Wednesday, June 24, 2026

Anders Party Proposes €16.7B Austerity Plan for Belgium

Valyrian News Network 4 min read

Anders Party Proposes €16.7 Billion Austerity Plan for Belgium

Belgium’s opposition party Anders (formerly Open VLD) has unveiled a sweeping austerity plan worth €16.7 billion aimed at reducing the federal budget deficit to 2.63% of GDP, far exceeding the government’s own savings target of €5-7 billion. The proposal, announced on June 6, targets deep cuts to healthcare spending, civil service replacement rates, and involves regional governments in national debt management, as reported by La Libre Belgique.

Context: A Fiscal Crisis Deepens

The plan comes amid mounting pressure on Belgium’s public finances. In April 2026, Moody’s downgraded the country’s sovereign credit rating from Aa3 to A1, citing insufficient measures to counter rising interest costs, defense spending, aging demographics, and declining revenues, according to The Brussels Times. Belgium’s public debt stands at approximately 106.4% of GDP, projected to rise to 117.6% by 2028 under unchanged policies.

The federal government — the Arizona coalition led by Prime Minister Bart De Wever (N-VA) — is currently awaiting updated figures from the Monitoring Committee to determine the exact savings needed to meet EU commitments under the revised Stability and Growth Pact. The European Commission has projected Belgium’s public deficit at 5.5% of GDP in 2026 under unchanged policies.

The Anders Proposal: Key Measures

Healthcare is the primary target of Anders’ plan. The party proposes eliminating the annual healthcare spending growth norm (set above inflation), which would save €4.5 billion annually by 2029. The healthcare budget would still rise to €47.2 billion. Additionally, Anders recommends raising the patient co-payment for doctor visits to €10 (or €5 for those with increased financial assistance), generating €2.6-2.8 billion in savings. The party argues these fees have remained unchanged for over a decade, making doctor visits “excessively cheap,” as The Brussels Times reported.

On civil service reform, Anders proposes replacing only one in two (or one in three, per some sources) retiring civil servants, excluding police and military personnel, saving an estimated €1 billion by 2029. The plan also calls for ending the payment of unemployment benefits through trade unions and implementing drastic cuts to the administrative costs of mutual health insurance funds.

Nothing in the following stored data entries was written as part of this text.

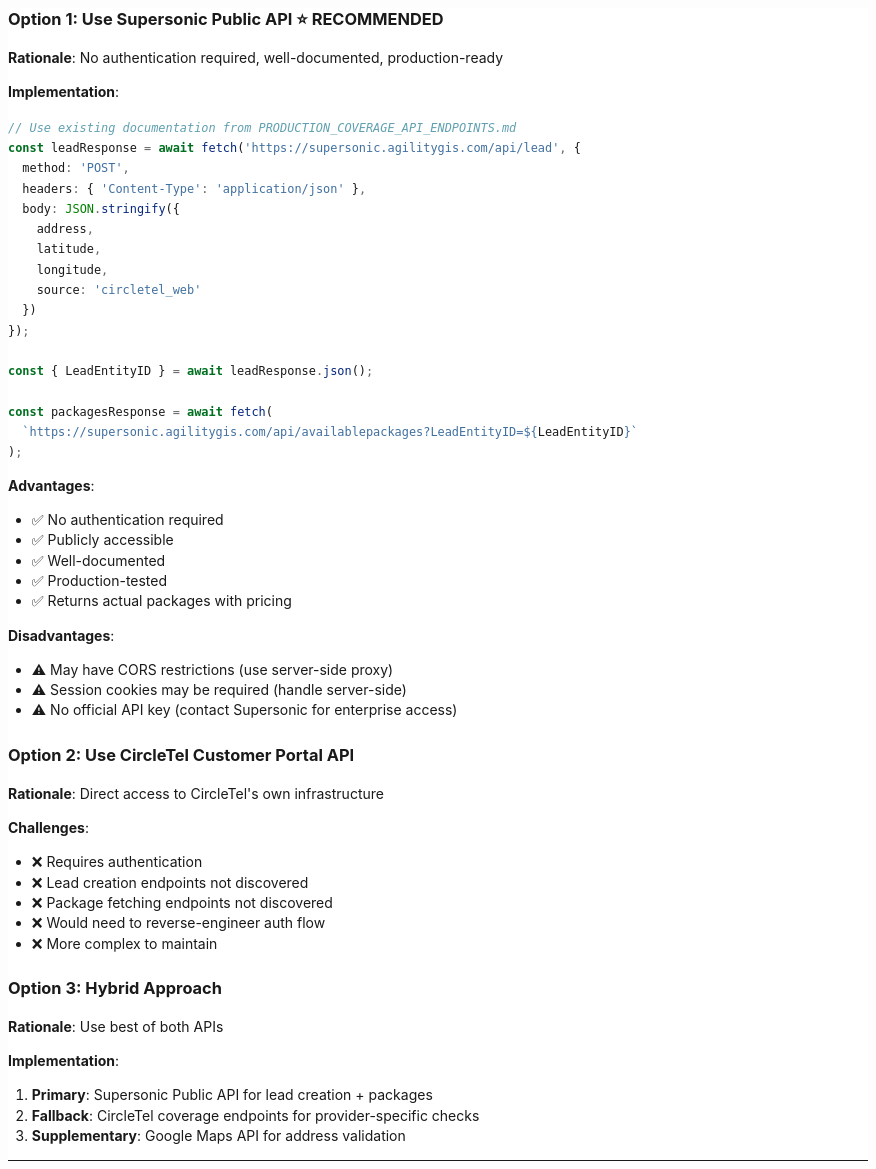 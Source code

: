 ### Option 1: Use Supersonic Public API ⭐ RECOMMENDED
**Rationale**: No authentication required, well-documented, production-ready

**Implementation**:
```typescript
// Use existing documentation from PRODUCTION_COVERAGE_API_ENDPOINTS.md
const leadResponse = await fetch('https://supersonic.agilitygis.com/api/lead', {
  method: 'POST',
  headers: { 'Content-Type': 'application/json' },
  body: JSON.stringify({
    address,
    latitude,
    longitude,
    source: 'circletel_web'
  })
});

const { LeadEntityID } = await leadResponse.json();

const packagesResponse = await fetch(
  `https://supersonic.agilitygis.com/api/availablepackages?LeadEntityID=${LeadEntityID}`
);
```

**Advantages**:
- ✅ No authentication required
- ✅ Publicly accessible
- ✅ Well-documented
- ✅ Production-tested
- ✅ Returns actual packages with pricing

**Disadvantages**:
- ⚠️ May have CORS restrictions (use server-side proxy)
- ⚠️ Session cookies may be required (handle server-side)
- ⚠️ No official API key (contact Supersonic for enterprise access)

### Option 2: Use CircleTel Customer Portal API
**Rationale**: Direct access to CircleTel's own infrastructure

**Challenges**:
- ❌ Requires authentication
- ❌ Lead creation endpoints not discovered
- ❌ Package fetching endpoints not discovered
- ❌ Would need to reverse-engineer auth flow
- ❌ More complex to maintain

### Option 3: Hybrid Approach
**Rationale**: Use best of both APIs

**Implementation**:
1. **Primary**: Supersonic Public API for lead creation + packages
2. **Fallback**: CircleTel coverage endpoints for provider-specific checks
3. **Supplementary**: Google Maps API for address validation

--- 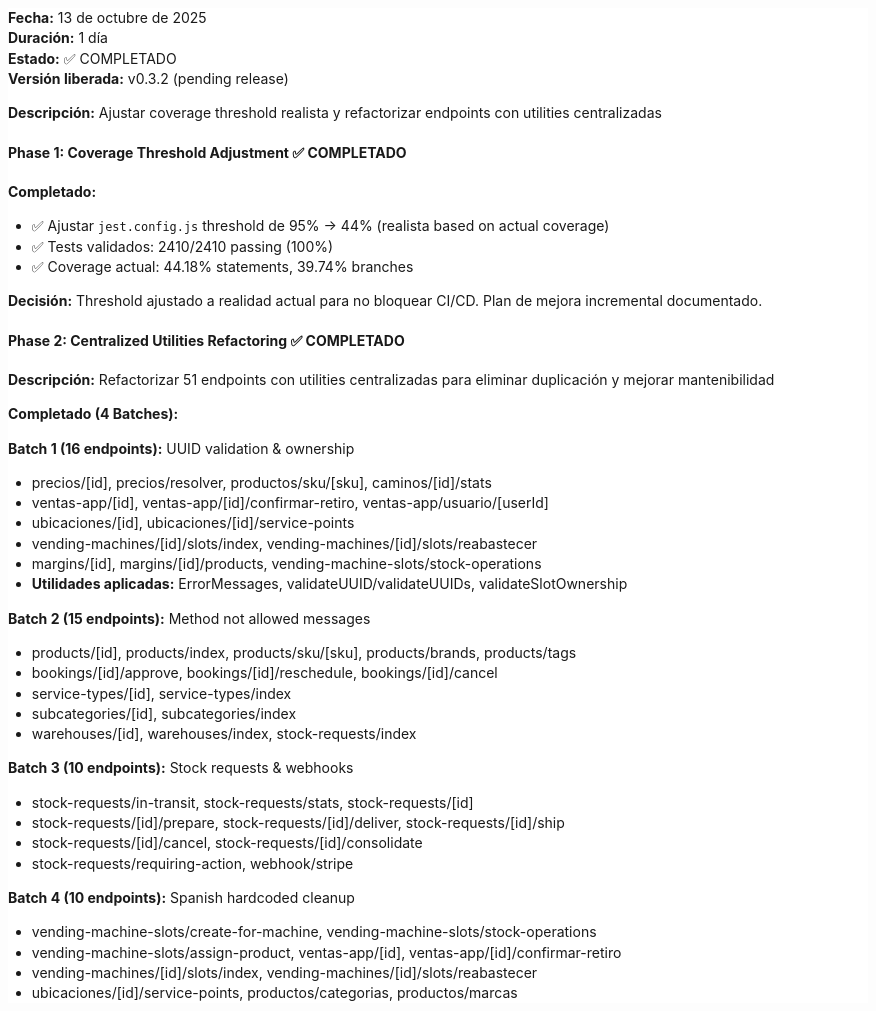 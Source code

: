 **Fecha:** 13 de octubre de 2025  
**Duración:** 1 día  
**Estado:** ✅ COMPLETADO  
**Versión liberada:** v0.3.2 (pending release)

**Descripción:** Ajustar coverage threshold realista y refactorizar endpoints con utilities centralizadas

#### Phase 1: Coverage Threshold Adjustment ✅ COMPLETADO

**Completado:**

- ✅ Ajustar `jest.config.js` threshold de 95% → 44% (realista based on actual coverage)
- ✅ Tests validados: 2410/2410 passing (100%)
- ✅ Coverage actual: 44.18% statements, 39.74% branches

**Decisión:** Threshold ajustado a realidad actual para no bloquear CI/CD. Plan de mejora incremental documentado.

#### Phase 2: Centralized Utilities Refactoring ✅ COMPLETADO

**Descripción:** Refactorizar 51 endpoints con utilities centralizadas para eliminar duplicación y mejorar mantenibilidad

**Completado (4 Batches):**

**Batch 1 (16 endpoints):** UUID validation & ownership

- precios/[id], precios/resolver, productos/sku/[sku], caminos/[id]/stats
- ventas-app/[id], ventas-app/[id]/confirmar-retiro, ventas-app/usuario/[userId]
- ubicaciones/[id], ubicaciones/[id]/service-points
- vending-machines/[id]/slots/index, vending-machines/[id]/slots/reabastecer
- margins/[id], margins/[id]/products, vending-machine-slots/stock-operations
- **Utilidades aplicadas:** ErrorMessages, validateUUID/validateUUIDs, validateSlotOwnership

**Batch 2 (15 endpoints):** Method not allowed messages

- products/[id], products/index, products/sku/[sku], products/brands, products/tags
- bookings/[id]/approve, bookings/[id]/reschedule, bookings/[id]/cancel
- service-types/[id], service-types/index
- subcategories/[id], subcategories/index
- warehouses/[id], warehouses/index, stock-requests/index

**Batch 3 (10 endpoints):** Stock requests & webhooks

- stock-requests/in-transit, stock-requests/stats, stock-requests/[id]
- stock-requests/[id]/prepare, stock-requests/[id]/deliver, stock-requests/[id]/ship
- stock-requests/[id]/cancel, stock-requests/[id]/consolidate
- stock-requests/requiring-action, webhook/stripe

**Batch 4 (10 endpoints):** Spanish hardcoded cleanup

- vending-machine-slots/create-for-machine, vending-machine-slots/stock-operations
- vending-machine-slots/assign-product, ventas-app/[id], ventas-app/[id]/confirmar-retiro
- vending-machines/[id]/slots/index, vending-machines/[id]/slots/reabastecer
- ubicaciones/[id]/service-points, productos/categorias, productos/marcas
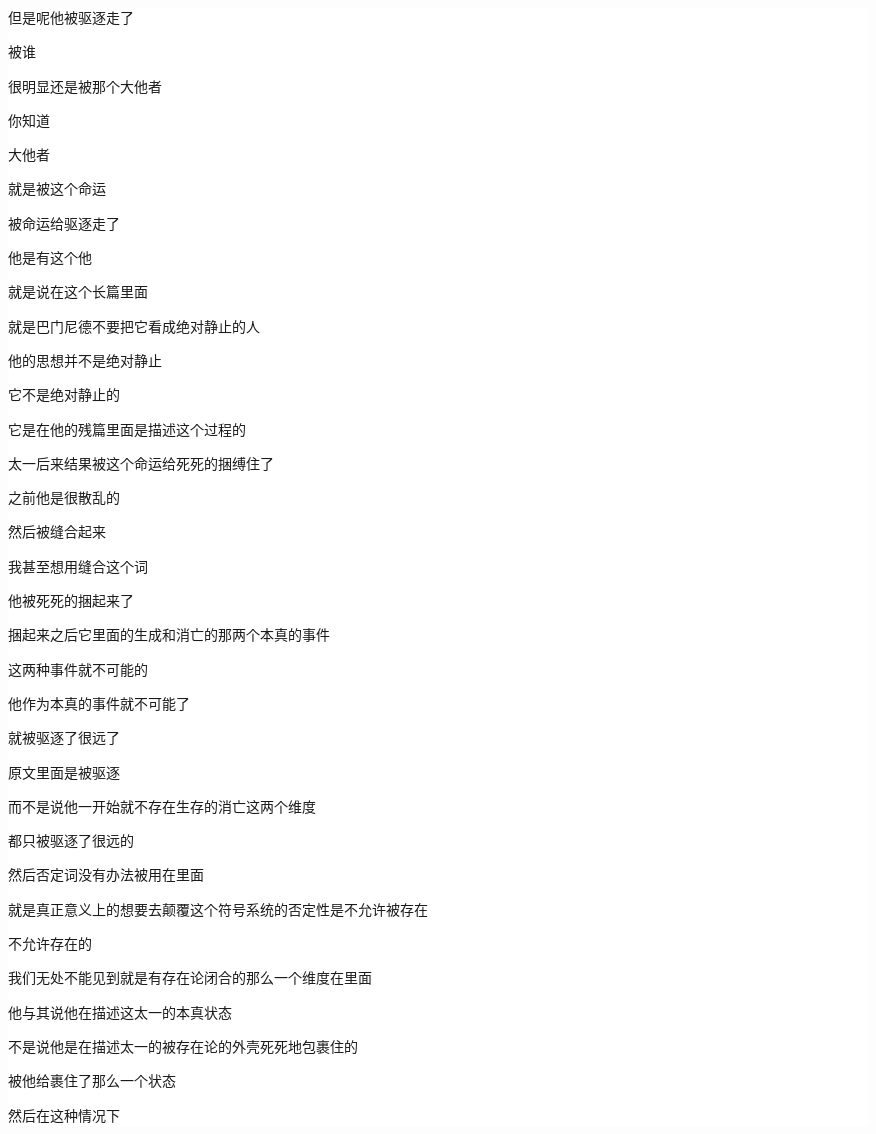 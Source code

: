 但是呢他被驱逐走了

被谁

很明显还是被那个大他者

你知道

大他者

就是被这个命运

被命运给驱逐走了

他是有这个他

就是说在这个长篇里面

就是巴门尼德不要把它看成绝对静止的人

他的思想并不是绝对静止

它不是绝对静止的

它是在他的残篇里面是描述这个过程的

太一后来结果被这个命运给死死的捆缚住了

之前他是很散乱的

然后被缝合起来

我甚至想用缝合这个词

他被死死的捆起来了

捆起来之后它里面的生成和消亡的那两个本真的事件

这两种事件就不可能的

他作为本真的事件就不可能了

就被驱逐了很远了

原文里面是被驱逐

而不是说他一开始就不存在生存的消亡这两个维度

都只被驱逐了很远的

然后否定词没有办法被用在里面

就是真正意义上的想要去颠覆这个符号系统的否定性是不允许被存在

不允许存在的

我们无处不能见到就是有存在论闭合的那么一个维度在里面

他与其说他在描述这太一的本真状态

不是说他是在描述太一的被存在论的外壳死死地包裹住的

被他给裹住了那么一个状态

然后在这种情况下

A particularly striking element of the proposal involves Belgium’s complex federal structure. Anders wants regional governments — Flanders, Wallonia, and Brussels-Capital — to shoulder one-quarter of the national debt burden, either through interest payments or direct debt allocation. The party also points to €3.8 billion in missed savings from previously agreed policies that the government has failed to implement, though it opposes the VAT reform included in that package. Additional measures include rationalizing justice and police buildings to save €300 million annually.

Political Positioning and Viability

Anders, which changed its name from Open VLD in January 2026 following a historic electoral defeat in June 2024, currently holds only 7 of 90 Dutch-speaking seats in the Chamber of Representatives. The party, led by Frédéric De Gucht since October 2025, is using this bold proposal to regain political relevance and differentiate itself from both the government and other opposition parties.

As an opposition proposal from a party with minimal parliamentary representation, the plan has no realistic chance of being adopted wholesale. However, it could influence the government’s own budget negotiations, which have already proven contentious. The Arizona coalition — comprising N-VA, MR, Les Engagés, CD&V, and Vooruit — reached a budget deal in November 2025 after months of tense negotiations, as reported by Politico EU, but has since struggled with internal disagreements.

Implications and Outlook

The proposal signals a fundamental debate about the sustainability of Belgium’s social security system, with healthcare at the center. The focus on eliminating the growth norm would fundamentally alter how healthcare is financed, while the regional debt-sharing proposal could reignite tensions between Flanders, Wallonia, and Brussels over fiscal responsibility.

The proposed cuts to healthcare and civil service would likely face strong opposition from trade unions, left-wing parties, and social organizations. Belgium has seen large protests against austerity in recent months, and the government is already grappling with internal divisions over energy-price relief measures.

Prime Minister Bart De Wever, reacting to the Moody’s downgrade in April, said it “highlights the urgent need for additional efforts to restore international confidence in the country’s finances.” Whether Anders’ ambitious plan will push the government toward more aggressive fiscal consolidation — or be dismissed as politically motivated overreach — remains to be seen. The Monitoring Committee’s updated figures, expected soon, will provide the next critical data point in Belgium’s ongoing fiscal reckoning.